Forms of integration: redistribution and (market) exchange (roundtable)
Chris Hann (Max Planck Institute for Social Anthropology)
Thomas Hylland Eriksen (University of Oslo)
Keir Martin (University of Oslo)
Thursday 16 August, 11:15-13:00 (UTC+0)

Short abstract:

Following Karl Polanyi, the balance between redistribution and markets (notably with reference to the fictive commodity labour and its mobility) is central to societal cohesion. Contributors will address multiple levels, from the household to the planet, in a variety of spatio-temporal frameworks.

Long abstract:

Together with reciprocity, the concepts of redistribution and (market) exchange were put forward by Karl Polanyi as principles of economic behaviour or "forms of integration". They are the basic tools of his comparative economic anthropology. For Polanyi, when the market exchange form is dominant (i.e. when the "fictive commodities" of labour, land and money are subjected to price-forming markets), economy becomes "disembedded" from society.
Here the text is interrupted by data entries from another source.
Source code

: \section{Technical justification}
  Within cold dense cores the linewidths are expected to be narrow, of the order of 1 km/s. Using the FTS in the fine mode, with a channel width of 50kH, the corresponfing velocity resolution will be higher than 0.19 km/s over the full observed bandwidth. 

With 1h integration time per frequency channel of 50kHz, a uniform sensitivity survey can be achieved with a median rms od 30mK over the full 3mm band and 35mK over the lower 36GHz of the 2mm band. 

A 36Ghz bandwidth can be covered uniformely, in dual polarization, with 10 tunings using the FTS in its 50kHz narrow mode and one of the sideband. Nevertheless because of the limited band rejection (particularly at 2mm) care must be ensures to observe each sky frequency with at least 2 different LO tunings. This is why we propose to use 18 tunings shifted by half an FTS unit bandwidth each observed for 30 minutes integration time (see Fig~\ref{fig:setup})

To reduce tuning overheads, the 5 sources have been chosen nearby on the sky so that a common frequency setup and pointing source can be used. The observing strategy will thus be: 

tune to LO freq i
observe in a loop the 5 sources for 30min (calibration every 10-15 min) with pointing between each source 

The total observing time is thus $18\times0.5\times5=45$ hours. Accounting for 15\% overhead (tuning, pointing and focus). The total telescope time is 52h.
Societal "self-protection" then leads to reactionary forms of politics, including Fascism.

Revisiting Polanyi's key concepts can help anthropologists to analyze and critique multiple dimensions of "overheating" or global accelerated change (Eriksen). It is instructive to link contemporary analyses to a long-term historical dialectic between redistribution and the market (Hann). Alongside the expansion of markets, Eurasian states have consolidated their fiscal powers over millennia. More recently, while redistribution in the form of socialist central planning is generally considered a failure, "Keynesian" redistribution underpinned decades of stable and prosperous welfare states in Scandinavia and the rest of Western Europe. Can this form of integration be re-activated and massively extended in a post-neoliberal 21st century? Or are well-intended measures to extend transfer income to society's weaker members in practice easily subverted by the dominance of capitalist markets? The level of the nation-state is clearly insufficient: without substantial redistribution between regions on the planetary scale, recent crises of more or less (in)voluntary mobility will intensify. Participants at this Round Table will address these issues from a plurality of theoretical and political perspectives.